→ **RECORDS FOR PROCESSING**:
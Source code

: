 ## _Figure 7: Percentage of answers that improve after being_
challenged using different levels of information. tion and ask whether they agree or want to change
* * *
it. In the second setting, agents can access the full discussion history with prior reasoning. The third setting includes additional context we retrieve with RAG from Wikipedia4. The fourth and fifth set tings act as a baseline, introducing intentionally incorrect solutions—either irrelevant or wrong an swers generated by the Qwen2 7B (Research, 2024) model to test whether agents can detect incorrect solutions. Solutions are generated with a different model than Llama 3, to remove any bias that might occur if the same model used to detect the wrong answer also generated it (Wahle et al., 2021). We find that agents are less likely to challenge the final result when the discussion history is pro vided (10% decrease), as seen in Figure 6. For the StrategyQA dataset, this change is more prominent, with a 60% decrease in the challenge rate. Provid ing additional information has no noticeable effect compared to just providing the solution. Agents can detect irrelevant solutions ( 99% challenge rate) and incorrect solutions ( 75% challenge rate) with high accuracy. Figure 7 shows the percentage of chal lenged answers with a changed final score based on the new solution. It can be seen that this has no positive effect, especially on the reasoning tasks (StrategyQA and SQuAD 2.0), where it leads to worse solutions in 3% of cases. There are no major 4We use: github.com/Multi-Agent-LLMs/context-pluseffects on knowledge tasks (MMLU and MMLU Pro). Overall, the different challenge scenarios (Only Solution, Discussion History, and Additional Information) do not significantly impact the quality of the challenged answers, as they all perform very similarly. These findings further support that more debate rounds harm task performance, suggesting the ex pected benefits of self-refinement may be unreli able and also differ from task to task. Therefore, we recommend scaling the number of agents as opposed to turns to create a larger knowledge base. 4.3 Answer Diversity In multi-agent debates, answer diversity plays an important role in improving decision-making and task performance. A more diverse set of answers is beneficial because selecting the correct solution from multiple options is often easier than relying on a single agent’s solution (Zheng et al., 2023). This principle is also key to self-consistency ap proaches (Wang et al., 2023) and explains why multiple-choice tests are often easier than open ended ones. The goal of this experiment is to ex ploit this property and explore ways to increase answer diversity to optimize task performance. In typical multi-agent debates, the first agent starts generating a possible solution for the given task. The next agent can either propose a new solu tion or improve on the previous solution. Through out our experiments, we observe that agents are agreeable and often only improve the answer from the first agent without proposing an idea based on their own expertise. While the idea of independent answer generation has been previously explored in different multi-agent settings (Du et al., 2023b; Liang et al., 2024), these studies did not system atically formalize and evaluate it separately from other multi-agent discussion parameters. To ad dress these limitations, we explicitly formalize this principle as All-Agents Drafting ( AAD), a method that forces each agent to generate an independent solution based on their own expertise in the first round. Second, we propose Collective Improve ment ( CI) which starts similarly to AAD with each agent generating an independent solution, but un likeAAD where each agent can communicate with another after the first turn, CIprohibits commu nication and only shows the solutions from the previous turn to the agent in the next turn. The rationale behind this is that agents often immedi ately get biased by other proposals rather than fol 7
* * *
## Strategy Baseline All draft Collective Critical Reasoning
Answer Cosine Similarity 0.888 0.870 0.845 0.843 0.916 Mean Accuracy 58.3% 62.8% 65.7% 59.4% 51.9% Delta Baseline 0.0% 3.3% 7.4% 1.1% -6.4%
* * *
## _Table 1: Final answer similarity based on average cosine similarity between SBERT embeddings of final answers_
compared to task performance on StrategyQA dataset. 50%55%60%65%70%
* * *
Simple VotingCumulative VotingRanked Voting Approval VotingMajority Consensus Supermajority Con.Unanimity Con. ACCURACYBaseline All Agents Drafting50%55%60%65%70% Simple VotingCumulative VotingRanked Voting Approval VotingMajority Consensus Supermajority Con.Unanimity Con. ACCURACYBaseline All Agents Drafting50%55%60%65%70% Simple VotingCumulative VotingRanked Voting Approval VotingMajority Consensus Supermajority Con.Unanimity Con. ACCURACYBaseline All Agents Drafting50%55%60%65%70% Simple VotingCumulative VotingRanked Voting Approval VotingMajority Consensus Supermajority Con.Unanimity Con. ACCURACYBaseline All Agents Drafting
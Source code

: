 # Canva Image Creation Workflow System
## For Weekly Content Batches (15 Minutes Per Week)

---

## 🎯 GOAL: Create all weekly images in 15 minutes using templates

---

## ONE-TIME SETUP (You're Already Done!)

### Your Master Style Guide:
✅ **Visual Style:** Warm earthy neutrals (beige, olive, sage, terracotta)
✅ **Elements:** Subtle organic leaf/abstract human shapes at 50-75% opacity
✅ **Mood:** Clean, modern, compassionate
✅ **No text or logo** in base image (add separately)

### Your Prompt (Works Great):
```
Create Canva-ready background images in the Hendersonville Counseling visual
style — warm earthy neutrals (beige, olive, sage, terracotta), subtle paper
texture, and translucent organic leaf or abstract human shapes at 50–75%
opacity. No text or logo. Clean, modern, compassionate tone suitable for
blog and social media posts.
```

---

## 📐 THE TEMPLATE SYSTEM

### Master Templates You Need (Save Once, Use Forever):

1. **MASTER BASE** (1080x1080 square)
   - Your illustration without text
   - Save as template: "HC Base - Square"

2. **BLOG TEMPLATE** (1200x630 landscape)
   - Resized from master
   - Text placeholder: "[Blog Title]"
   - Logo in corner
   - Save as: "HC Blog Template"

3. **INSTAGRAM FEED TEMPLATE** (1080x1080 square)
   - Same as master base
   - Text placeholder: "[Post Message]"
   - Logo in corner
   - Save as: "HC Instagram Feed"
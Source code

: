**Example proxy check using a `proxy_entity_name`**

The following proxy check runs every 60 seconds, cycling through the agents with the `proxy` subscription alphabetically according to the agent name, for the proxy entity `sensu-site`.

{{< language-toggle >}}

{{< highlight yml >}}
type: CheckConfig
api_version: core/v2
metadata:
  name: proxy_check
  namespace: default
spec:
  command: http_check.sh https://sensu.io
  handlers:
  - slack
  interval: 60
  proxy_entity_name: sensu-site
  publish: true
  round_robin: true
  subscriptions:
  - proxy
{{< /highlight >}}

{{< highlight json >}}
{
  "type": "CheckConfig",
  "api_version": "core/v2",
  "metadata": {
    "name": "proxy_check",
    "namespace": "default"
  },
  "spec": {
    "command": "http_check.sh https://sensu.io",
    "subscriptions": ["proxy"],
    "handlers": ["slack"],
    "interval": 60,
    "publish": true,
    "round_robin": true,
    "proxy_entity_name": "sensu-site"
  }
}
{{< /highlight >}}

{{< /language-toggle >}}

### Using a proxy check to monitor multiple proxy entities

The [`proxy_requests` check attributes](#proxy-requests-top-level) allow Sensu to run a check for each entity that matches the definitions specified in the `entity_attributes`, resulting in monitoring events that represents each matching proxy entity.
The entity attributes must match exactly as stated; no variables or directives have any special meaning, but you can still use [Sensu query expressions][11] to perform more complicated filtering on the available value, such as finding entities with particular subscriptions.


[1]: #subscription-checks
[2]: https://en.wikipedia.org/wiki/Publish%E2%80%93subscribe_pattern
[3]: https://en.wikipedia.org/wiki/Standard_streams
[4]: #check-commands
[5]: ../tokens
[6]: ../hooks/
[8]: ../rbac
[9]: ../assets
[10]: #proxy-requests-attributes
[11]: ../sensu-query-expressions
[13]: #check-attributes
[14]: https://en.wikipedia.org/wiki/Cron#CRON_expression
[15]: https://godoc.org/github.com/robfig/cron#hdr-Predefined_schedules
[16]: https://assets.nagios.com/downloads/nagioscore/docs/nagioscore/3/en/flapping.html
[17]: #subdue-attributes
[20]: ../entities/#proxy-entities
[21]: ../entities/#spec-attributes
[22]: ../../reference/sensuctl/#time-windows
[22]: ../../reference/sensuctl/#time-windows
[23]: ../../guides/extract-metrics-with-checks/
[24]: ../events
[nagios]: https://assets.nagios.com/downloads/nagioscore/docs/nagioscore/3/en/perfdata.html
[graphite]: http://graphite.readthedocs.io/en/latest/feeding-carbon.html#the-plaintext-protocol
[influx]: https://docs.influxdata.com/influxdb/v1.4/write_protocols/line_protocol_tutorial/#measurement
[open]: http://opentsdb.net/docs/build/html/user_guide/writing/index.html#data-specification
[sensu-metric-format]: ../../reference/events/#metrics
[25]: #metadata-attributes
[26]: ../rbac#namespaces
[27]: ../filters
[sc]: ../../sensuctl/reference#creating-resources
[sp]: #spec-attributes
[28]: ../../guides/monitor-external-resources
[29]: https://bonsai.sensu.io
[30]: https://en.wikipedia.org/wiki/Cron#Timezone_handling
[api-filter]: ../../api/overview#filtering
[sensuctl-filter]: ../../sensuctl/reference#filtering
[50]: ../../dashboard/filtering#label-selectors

→ **PROBLEM DESCRIPTION**: Identify each line of the material where the word "placeholder" shows up, and copy it.

→ **EXERCISE ANSWER**:
   - Text placeholder: "[Blog Title]"
   - Text placeholder: "[Post Message]"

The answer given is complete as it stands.